By the time I was allowed to push, I was only half alert, pain taking my mind to other places, pulling me back, tossing me away. Moments were like rooms, long and narrow, something to get lost in, something to run out of. I dreamed with my eyes open.
It was two states of physicality, opposing forces so strong that even inside the pain there was a fervour and an ecstasy where my thoughts deferred to the design of my body and being. Serena held my hand, said things—reassuring things that, once said, evaporated into my screams of being broken and torn.
Three hours later, Leena was turned and tugged from me. My body relaxed and spasmed in the shock of afterbirth. The intense cold trauma of being two and then one settled on my skin like a thousand needles. I held her for a moment, felt her against my breast, fists batting at the air. I couldn’t hear her screams. The moment was outside of sound. I fought joyful fatigue. My eyelids were weighted. My body, now sewn, felt full of stones. I slept in a flood of night.

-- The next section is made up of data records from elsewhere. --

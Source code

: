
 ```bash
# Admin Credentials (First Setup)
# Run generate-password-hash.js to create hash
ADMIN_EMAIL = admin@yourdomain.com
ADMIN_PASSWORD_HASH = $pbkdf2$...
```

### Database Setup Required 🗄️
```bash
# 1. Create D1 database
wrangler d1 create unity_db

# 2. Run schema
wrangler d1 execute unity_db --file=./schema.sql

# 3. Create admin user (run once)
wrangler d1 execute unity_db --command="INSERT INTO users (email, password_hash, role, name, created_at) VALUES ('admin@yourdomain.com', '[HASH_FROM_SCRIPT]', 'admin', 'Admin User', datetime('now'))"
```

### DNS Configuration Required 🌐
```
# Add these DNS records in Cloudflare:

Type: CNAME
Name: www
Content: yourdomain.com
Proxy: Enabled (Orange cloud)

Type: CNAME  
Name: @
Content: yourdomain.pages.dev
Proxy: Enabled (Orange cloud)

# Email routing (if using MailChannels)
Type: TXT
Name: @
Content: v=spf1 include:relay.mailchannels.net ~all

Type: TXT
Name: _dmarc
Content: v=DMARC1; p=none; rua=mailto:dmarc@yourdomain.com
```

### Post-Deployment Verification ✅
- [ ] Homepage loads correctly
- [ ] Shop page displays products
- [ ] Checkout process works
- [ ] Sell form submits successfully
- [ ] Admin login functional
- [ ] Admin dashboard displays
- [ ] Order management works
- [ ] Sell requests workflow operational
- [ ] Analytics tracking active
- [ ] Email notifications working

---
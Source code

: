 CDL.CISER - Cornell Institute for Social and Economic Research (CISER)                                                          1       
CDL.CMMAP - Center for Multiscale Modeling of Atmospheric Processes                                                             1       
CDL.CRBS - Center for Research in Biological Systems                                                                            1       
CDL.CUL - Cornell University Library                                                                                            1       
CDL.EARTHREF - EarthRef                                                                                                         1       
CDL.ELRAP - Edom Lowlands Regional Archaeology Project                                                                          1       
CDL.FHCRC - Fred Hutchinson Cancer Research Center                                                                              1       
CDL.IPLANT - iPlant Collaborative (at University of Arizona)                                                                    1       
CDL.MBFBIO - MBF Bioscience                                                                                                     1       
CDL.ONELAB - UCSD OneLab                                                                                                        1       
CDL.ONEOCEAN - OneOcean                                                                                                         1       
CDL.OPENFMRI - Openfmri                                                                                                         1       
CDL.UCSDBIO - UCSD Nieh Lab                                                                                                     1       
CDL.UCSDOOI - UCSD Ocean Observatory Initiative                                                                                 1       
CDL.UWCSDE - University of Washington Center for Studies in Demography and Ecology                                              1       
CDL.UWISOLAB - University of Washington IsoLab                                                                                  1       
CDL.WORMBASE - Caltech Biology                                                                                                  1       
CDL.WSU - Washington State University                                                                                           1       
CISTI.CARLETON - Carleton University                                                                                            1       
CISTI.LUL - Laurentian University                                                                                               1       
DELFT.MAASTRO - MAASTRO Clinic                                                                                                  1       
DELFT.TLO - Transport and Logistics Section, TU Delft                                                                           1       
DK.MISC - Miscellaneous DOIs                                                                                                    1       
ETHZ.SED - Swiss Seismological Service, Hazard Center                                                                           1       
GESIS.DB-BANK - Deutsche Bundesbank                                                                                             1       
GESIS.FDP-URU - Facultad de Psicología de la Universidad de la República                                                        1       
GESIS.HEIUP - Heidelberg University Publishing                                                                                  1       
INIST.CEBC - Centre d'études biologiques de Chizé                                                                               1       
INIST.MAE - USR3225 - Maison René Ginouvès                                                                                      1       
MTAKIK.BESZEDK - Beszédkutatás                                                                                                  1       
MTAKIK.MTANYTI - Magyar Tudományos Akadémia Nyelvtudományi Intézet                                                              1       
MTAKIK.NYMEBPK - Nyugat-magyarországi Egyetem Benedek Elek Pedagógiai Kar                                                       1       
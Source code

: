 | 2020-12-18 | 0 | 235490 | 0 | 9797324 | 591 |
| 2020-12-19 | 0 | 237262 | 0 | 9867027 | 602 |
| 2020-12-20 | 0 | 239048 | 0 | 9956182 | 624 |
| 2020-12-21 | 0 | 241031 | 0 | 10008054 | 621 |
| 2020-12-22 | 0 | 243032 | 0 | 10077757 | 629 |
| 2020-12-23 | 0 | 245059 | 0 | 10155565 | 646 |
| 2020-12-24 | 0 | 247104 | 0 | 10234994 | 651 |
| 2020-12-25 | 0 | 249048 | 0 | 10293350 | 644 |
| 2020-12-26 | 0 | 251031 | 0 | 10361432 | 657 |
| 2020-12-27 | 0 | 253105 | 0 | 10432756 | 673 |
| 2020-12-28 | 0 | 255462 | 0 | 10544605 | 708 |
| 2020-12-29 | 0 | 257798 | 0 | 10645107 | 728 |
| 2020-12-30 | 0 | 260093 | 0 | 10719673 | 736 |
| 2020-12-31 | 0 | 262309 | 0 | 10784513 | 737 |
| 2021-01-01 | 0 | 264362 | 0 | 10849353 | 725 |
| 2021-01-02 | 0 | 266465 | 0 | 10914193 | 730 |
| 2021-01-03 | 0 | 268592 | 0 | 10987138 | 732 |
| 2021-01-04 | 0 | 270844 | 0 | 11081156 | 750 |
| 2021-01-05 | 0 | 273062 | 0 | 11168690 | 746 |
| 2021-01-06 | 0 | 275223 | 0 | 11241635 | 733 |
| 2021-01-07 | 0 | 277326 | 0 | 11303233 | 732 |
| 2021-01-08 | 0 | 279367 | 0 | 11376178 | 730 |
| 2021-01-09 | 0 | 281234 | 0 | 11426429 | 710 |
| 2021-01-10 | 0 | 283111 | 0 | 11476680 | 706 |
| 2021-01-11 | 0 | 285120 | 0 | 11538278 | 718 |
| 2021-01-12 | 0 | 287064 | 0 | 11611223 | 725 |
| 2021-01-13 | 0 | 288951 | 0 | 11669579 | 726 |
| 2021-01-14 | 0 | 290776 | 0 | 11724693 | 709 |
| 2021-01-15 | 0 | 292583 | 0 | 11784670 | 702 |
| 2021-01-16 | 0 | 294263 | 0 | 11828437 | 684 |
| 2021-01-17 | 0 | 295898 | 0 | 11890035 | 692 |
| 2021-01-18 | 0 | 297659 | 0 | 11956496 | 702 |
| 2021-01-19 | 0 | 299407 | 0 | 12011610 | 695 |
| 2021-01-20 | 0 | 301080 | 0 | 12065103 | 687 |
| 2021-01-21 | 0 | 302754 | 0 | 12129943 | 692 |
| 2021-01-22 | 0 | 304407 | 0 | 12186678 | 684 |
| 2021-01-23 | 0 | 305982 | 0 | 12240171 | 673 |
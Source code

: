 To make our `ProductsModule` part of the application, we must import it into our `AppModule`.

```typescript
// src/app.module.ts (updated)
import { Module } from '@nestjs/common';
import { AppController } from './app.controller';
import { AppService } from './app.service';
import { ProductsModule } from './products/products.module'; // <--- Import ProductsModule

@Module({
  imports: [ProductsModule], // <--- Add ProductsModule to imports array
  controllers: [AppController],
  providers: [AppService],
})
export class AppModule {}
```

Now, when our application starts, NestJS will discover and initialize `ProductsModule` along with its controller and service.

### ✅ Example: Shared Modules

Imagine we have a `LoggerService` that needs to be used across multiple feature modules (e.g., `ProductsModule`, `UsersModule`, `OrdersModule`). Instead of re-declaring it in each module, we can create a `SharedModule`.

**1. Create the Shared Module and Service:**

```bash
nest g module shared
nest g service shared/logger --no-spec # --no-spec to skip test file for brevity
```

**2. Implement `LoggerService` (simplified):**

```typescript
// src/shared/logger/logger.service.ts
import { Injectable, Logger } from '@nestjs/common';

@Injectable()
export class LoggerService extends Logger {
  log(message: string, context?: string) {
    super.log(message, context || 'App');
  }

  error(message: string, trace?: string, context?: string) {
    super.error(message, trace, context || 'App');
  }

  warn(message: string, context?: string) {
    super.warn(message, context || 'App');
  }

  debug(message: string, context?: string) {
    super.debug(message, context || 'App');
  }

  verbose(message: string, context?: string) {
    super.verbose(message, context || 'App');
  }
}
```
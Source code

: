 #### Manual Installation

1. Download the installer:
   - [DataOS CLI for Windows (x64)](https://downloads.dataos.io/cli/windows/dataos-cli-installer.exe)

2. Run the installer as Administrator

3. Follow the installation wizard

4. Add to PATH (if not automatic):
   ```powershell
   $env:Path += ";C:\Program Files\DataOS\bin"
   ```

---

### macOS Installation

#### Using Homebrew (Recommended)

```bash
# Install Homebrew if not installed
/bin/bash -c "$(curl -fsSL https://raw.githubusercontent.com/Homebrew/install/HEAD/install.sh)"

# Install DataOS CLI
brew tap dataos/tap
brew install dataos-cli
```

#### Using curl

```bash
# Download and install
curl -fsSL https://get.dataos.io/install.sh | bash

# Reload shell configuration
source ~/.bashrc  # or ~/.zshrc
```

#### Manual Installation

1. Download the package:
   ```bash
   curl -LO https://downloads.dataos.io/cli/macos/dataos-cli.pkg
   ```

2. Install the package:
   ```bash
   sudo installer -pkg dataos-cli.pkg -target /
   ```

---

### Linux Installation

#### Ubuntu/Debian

When I woke it was to the soft shapes of dawn, to the sound of Liam’s voice. He was holding Leena in his arms, staring out the window. “It’s okay. I’ve got you. You’re fine. You’re fine.”
3.18
Liam spent most days and some nights at the house until some nights became every night and his staying was no longer a question. When he moved in, he dropped his suitcases at the door, his definitive arrival our homecoming, Leena’s birth an impetus for everything. He unpacked quickly, hanging his clothes in the closet, piling his books on the nightstand, storing his camera equipment in the hall closet, and when he was done he sat down next to me and looked around the living room, his eyes acclimatizing.
“Are you sure this is what you want?” I asked.
He looked at Leena asleep in my arms and put his arm around my shoulder and pulled us both into his quiet embrace, then kissed the top of my head. “Yeah, this is all I want.”